"Lost": That's Not Okay


The creator’s of ABC’s “Lost” won’t do much better for potential fans than me. I was hooked from its opening scene, when the place crashes over the tropical island and everybody runs around the wreckage screaming, and “John Locke” (they are not subtle on this show; there is also a character named Rousseau who is very much “back to nature”) sat amidst the wreckage with a very Zen, “I have something to do with all of this” look on his face. I love the full orchestra (extremely rare for a TV show — I’m not aware of any others that use one) playing a Bernard Herrmann-inspired score; the other liberal borrowing from Hitchock; and, most of all, the constant recurrence of my very favorite literary trope, “the rabbit hole.” Basically every epsiode our band of sexy, remarkably well-made-up Swiss Family Robinson plane crash survivors discovers a new mysterious hatch that leads to another world, or something much like it.
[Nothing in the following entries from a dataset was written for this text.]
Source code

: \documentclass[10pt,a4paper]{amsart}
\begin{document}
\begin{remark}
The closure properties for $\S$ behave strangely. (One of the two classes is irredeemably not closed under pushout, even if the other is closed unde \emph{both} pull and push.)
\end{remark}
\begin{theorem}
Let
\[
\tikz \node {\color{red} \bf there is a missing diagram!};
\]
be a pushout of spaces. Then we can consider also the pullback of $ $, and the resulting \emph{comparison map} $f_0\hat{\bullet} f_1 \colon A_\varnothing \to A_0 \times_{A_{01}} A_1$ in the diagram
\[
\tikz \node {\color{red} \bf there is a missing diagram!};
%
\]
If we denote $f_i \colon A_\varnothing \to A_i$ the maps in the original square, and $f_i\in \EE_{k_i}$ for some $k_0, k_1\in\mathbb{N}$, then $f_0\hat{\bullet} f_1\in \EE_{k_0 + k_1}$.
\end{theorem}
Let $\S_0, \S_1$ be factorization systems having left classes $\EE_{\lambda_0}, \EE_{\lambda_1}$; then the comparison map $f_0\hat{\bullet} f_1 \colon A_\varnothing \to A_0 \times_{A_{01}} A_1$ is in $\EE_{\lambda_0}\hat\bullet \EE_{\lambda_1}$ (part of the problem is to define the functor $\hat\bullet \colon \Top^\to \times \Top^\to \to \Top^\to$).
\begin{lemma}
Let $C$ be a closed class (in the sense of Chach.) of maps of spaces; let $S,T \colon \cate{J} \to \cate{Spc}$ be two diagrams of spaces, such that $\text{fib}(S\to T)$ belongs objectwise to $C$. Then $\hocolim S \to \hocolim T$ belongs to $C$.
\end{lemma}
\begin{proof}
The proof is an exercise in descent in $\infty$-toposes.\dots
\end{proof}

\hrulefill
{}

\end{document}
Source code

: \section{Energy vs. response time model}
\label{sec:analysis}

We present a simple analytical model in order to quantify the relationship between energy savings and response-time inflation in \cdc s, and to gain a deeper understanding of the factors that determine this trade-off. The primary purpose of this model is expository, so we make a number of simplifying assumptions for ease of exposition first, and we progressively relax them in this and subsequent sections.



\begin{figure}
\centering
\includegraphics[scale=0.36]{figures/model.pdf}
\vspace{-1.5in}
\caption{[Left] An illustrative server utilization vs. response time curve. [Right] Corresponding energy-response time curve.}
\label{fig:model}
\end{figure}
I love that they at least try (see below) to participate in genuine philosophical debates, and I even can’t resist the retro-70s stylings of their Dharma Initiative world (not to mention the awesome 1000-foot tall ancient Egyptian-seeming statue that has some secret temple hidden in its base). This is a very weird show for network TV, and I like that they were willing to take all of these risks.

So, as you can see, there’s a lot I like. But really all that has done is make me much, much more disappointed at what a crappy job the creators have done at following through on all of these great ideas. It’s no secret that people complain about all of the unanswered questions in the show — but my beef a little bit different. I’m OK with the mystery and ambiguity about the world they’re in (“Is it the afterlife? Is it an alternate reality?” etc.) What I’m NOT OK with is the way in which the characters react to the mysteries to which they are subjected. Over and over again, a character is solemnly informed that he “must” do something like “journey to the temple” to find some mysterious figure, and nobody ever says, “Why?” And if they do, they always accept an answer like, “Because it is your destiny.” “It’s my destiny? All right then — let’s go murder that guy!” It’s utterly unreal, and even if you are one of those watchers, like me, who is willing to suspend disbelief as to the stuff that’s actually happening, I can’t get past the completely phoney reactions of the characters.
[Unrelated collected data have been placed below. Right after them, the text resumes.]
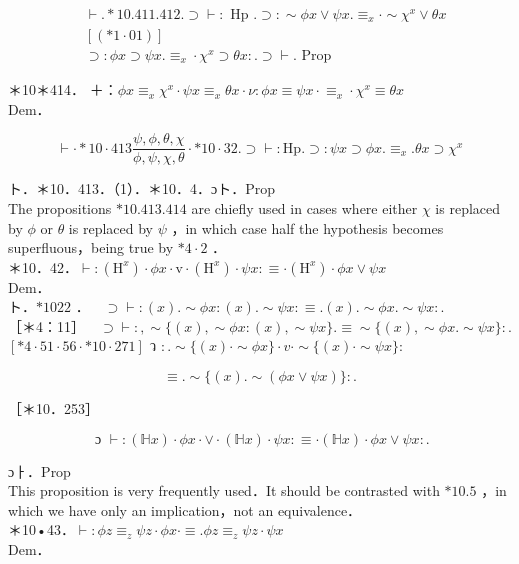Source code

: \documentclass[10pt]{article}
\begin{document}
$$
\begin{aligned}
& \vdash . * 10.411 .412 . \supset \vdash: \text { Hp } . \supset: \sim \phi x \vee \psi x . \equiv_{x} \cdot \sim \chi^{x} \vee \theta x \\
& {[(* 1 \cdot 01)]} \\
& \supset: \phi x \supset \psi x . \equiv_{x} \cdot \chi^{x} \supset \theta x: . \supset \vdash . \text { Prop }
\end{aligned}
$$

＊10＊414． ＋：$\phi x \equiv_{x} \chi^{x} \cdot \psi x \equiv_{x} \theta x \cdot \nu: \phi x \equiv \psi x \cdot \equiv_{x} \cdot \chi^{x} \equiv \theta x$\\
Dem．


\begin{equation*}
\vdash \cdot * 10 \cdot 413 \frac{\psi, \phi, \theta, \chi}{\phi, \psi, \chi, \theta} \cdot * 10 \cdot 32 . \supset \vdash: \mathrm{Hp} . \supset: \psi x \supset \phi x . \equiv_{x} . \theta x \supset \chi^{x} \tag{1}
\end{equation*}


ト．＊10．413．（1）．＊10．4．ɔト．Prop\\
The propositions $* 10.413 .414$ are chiefly used in cases where either $\chi$ is replaced by $\phi$ or $\theta$ is replaced by $\psi$ ，in which case half the hypothesis becomes superfluous，being true by $* 4 \cdot 2$ ．\\
＊10．42．$\vdash:\left(\mathrm{H}^{x}\right) \cdot \phi x \cdot \mathrm{v} \cdot\left(\mathrm{H}^{x}\right) \cdot \psi x: \equiv \cdot\left(\mathrm{H}^{x}\right) \cdot \phi x \vee \psi x$\\
Dem．\\
ト．$* 1022$ ．$\quad \supset \vdash:(x) . \sim \phi x:(x) . \sim \psi x: \equiv .(x) . \sim \phi x . \sim \psi x:$.\\
［＊4：11］$\quad \supset \vdash:, \sim\{(x), \sim \phi x:(x), \sim \psi x\} . \equiv \sim\{(x), \sim \phi x . \sim \psi x\}:$. $[* 4 \cdot 51 \cdot 56 \cdot * 10 \cdot 271]$ ว $: . \sim\{(x) \cdot \sim \phi x\} \cdot v \cdot \sim\{(x) \cdot \sim \psi x\}:$

$$
\equiv . \sim\{(x) . \sim(\phi x \vee \psi x)\}: .
$$

［＊10．253］

$$
\text { ɔ } \vdash:(\mathbb{H} x) \cdot \phi x \cdot \vee \cdot(\mathbb{H} x) \cdot \psi x: \equiv \cdot(\mathbb{H} x) \cdot \phi x \vee \psi x: .
$$

ɔㅏ．Prop\\
This proposition is very frequently used．It should be contrasted with $* 10.5$ ，in which we have only an implication，not an equivalence．\\
＊10•43．$\vdash: \phi z \equiv_{z} \psi z \cdot \phi x \cdot \equiv . \phi z \equiv_{z} \psi z \cdot \psi x$\\
Dem．
\end{document}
I get that the show wants to explore questions of free will and fate, and, again, I’m OK with a certain degree of ambiguity and abstraction as the trade-off. But this goes way beyond that — the writers are just really lazy (or incompetent). They have some nifty set piece in mind, and they don’t give a damn how they get there. It’s not unlike a show like, say, “24,” where plot developments are simply not possibly consistent with previous ones — but the problem is, “Lost” has this weighty, pretentious vibe as if it’s actually an intelligently-wrought show.

What really kills me, though, is that I am such a sucker for so many of the set pieces/imagery that I willingly submit myself to the completely phoney characters and their reactions to what’s happening around them. I actually sort of dread watching it, because i know how enraged it will make me, but I do it anyway. And it pains me that the creators had such a cool idea, and executed aspects of it in such an interesting way…and then just punted on the tough part, not only of tying it all together, but of conceiving character reactions that make any sense at all.
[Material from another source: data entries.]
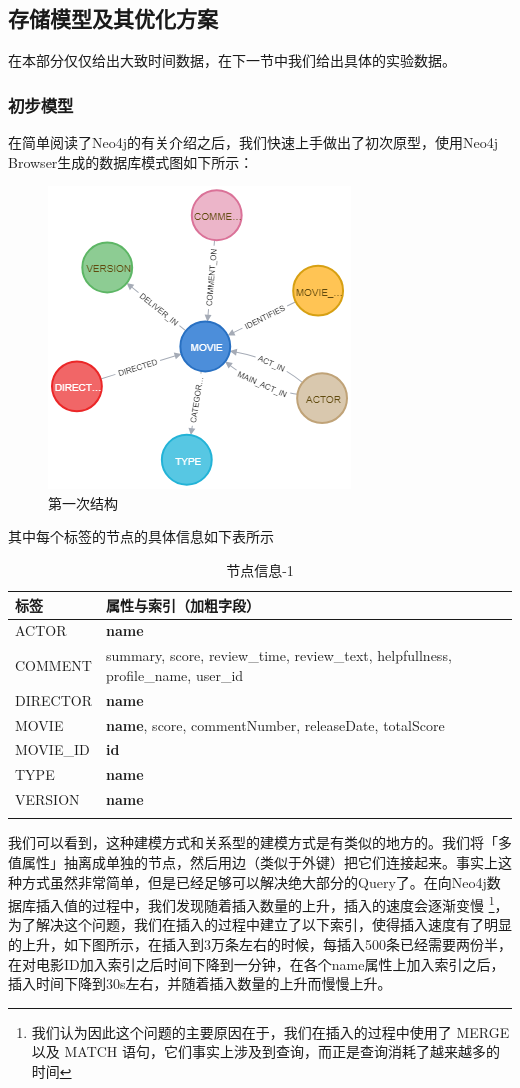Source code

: \documentclass{ctexrep}
\begin{document}
	\subsection{存储模型及其优化方案}
	在本部分仅仅给出大致时间数据，在下一节中我们给出具体的实验数据。
	\subsubsection{初步模型} \label{neo:1}
	在简单阅读了Neo4j的有关介绍之后，我们快速上手做出了初次原型，使用Neo4j Browser生成的数据库模式图如下所示：
\begin{figure}[H]
	\centering
	\includegraphics[width=0.7\linewidth]{img/graph1}
	\caption{第一次结构}
	\label{fig:graph1}
\end{figure}
	其中每个标签的节点的具体信息如下表所示\begin{longtable}{l|p{8cm}}
		\hline
		标签 & 属性与索引（加粗字段） \\
		\hline
		\hline
		ACTOR & \textbf{name} \\
		COMMENT & summary, score, review\_time, review\_text, helpfullness, profile\_name, user\_id \\
		DIRECTOR & \textbf{name}\\
		MOVIE & \textbf{name}, score, commentNumber, releaseDate, totalScore \\
		MOVIE\_ID & \textbf{id} \\
		TYPE & \textbf{name}\\
		VERSION & \textbf{name}\\
		\hline
		\caption{节点信息-1}
	\end{longtable}
	我们可以看到，这种建模方式和关系型的建模方式是有类似的地方的。我们将「多值属性」抽离成单独的节点，然后用边（类似于外键）把它们连接起来。事实上这种方式虽然非常简单，但是已经足够可以解决绝大部分的Query了。在向Neo4j数据库插入值的过程中，我们发现随着插入数量的上升，插入的速度会逐渐变慢 \footnote{我们认为因此这个问题的主要原因在于，我们在插入的过程中使用了 MERGE 以及 MATCH 语句，它们事实上涉及到查询，而正是查询消耗了越来越多的时间}，为了解决这个问题，我们在插入的过程中建立了以下索引，使得插入速度有了明显的上升，如下图所示，在插入到3万条左右的时候，每插入500条已经需要两份半，在对电影ID加入索引之后时间下降到一分钟，在各个name属性上加入索引之后，插入时间下降到30s左右，并随着插入数量的上升而慢慢上升。
\end{document}
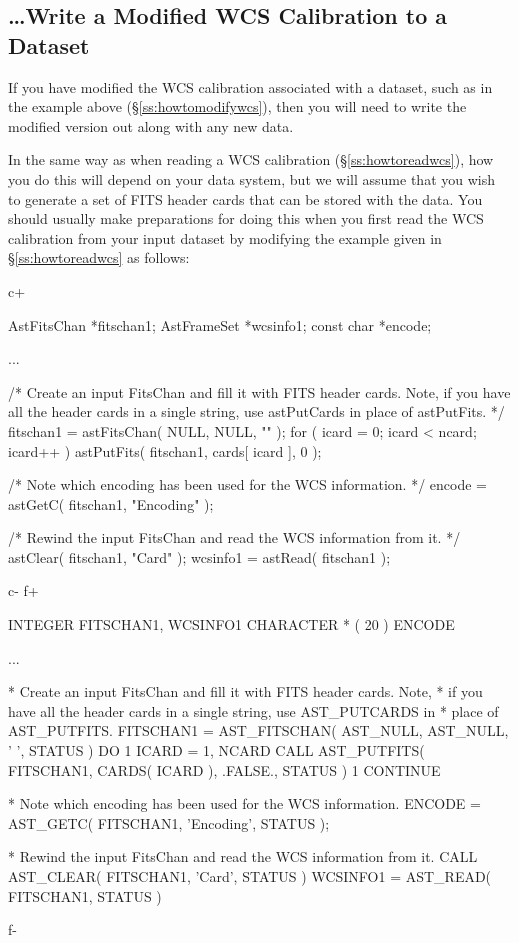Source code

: \documentclass[twoside,11pt]{starlink}
\providecommand{\secref}[1]{\S\ref{#1}}
\begin{document}
\subsection{\label{ss:howtowritewcs}\ldots Write a Modified WCS Calibration to a Dataset}

If you have modified the WCS calibration associated with a dataset,
such as in the example above (\secref{ss:howtomodifywcs}), then you
will need to write the modified version out along with any new data.

In the same way as when reading a WCS calibration
(\secref{ss:howtoreadwcs}), how you do this will depend on your data
system, but we will assume that you wish to generate a set of FITS
header cards that can be stored with the data. You should usually make
preparations for doing this when you first read the WCS calibration
from your input dataset by modifying the example given in
\secref{ss:howtoreadwcs} as follows:

c+
\begin{small}
\begin{terminalv}
AstFitsChan *fitschan1;
AstFrameSet *wcsinfo1;
const char *encode;

...

/* Create an input FitsChan and fill it with FITS header cards. Note,
   if you have all the header cards in a single string, use astPutCards in
   place of astPutFits. */
fitschan1 = astFitsChan( NULL, NULL, "" );
for ( icard = 0; icard < ncard; icard++ ) astPutFits( fitschan1, cards[ icard ], 0 );

/* Note which encoding has been used for the WCS information. */
encode = astGetC( fitschan1, "Encoding" );

/* Rewind the input FitsChan and read the WCS information from it. */
astClear( fitschan1, "Card" );
wcsinfo1 = astRead( fitschan1 );
\end{terminalv}
\end{small}
c-
f+
\begin{small}
\begin{terminalv}
      INTEGER FITSCHAN1, WCSINFO1
      CHARACTER * ( 20 ) ENCODE

      ...

*  Create an input FitsChan and fill it with FITS header cards. Note,
*  if you have all the header cards in a single string, use AST_PUTCARDS in
*  place of AST_PUTFITS.
      FITSCHAN1 = AST_FITSCHAN( AST_NULL, AST_NULL, ' ', STATUS )
      DO 1 ICARD = 1, NCARD
         CALL AST_PUTFITS( FITSCHAN1, CARDS( ICARD ), .FALSE., STATUS )
 1    CONTINUE

*  Note which encoding has been used for the WCS information.
      ENCODE = AST_GETC( FITSCHAN1, 'Encoding', STATUS );

*  Rewind the input FitsChan and read the WCS information from it.
      CALL AST_CLEAR( FITSCHAN1, 'Card', STATUS )
      WCSINFO1 = AST_READ( FITSCHAN1, STATUS )
\end{terminalv}
\end{small}
f-
\end{document}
Hey, “Lost” That’s Not Okay.

1 thought on “"Lost": That's Not Okay”

  1. When Jim and I first started watching Lost we had to force ourselves to sit through the first few episodes. Without friends telling us that it is a good show we would have probably never continued watching after the first couple of episodes. I could not figure out why I was not interested in it even though the story itself of people getting stuck on an island seemed so fun. I asked Jim what he thought about it and he nailed it. He said that basically he is not interested in the characters and does care about what happens to them on the island after the plane crash. We are in the fifth season now. I have to admit we have been watching Lost every night; however, even thought the characters have some more personality by now, they still are rather plain order executing and plot developing robots.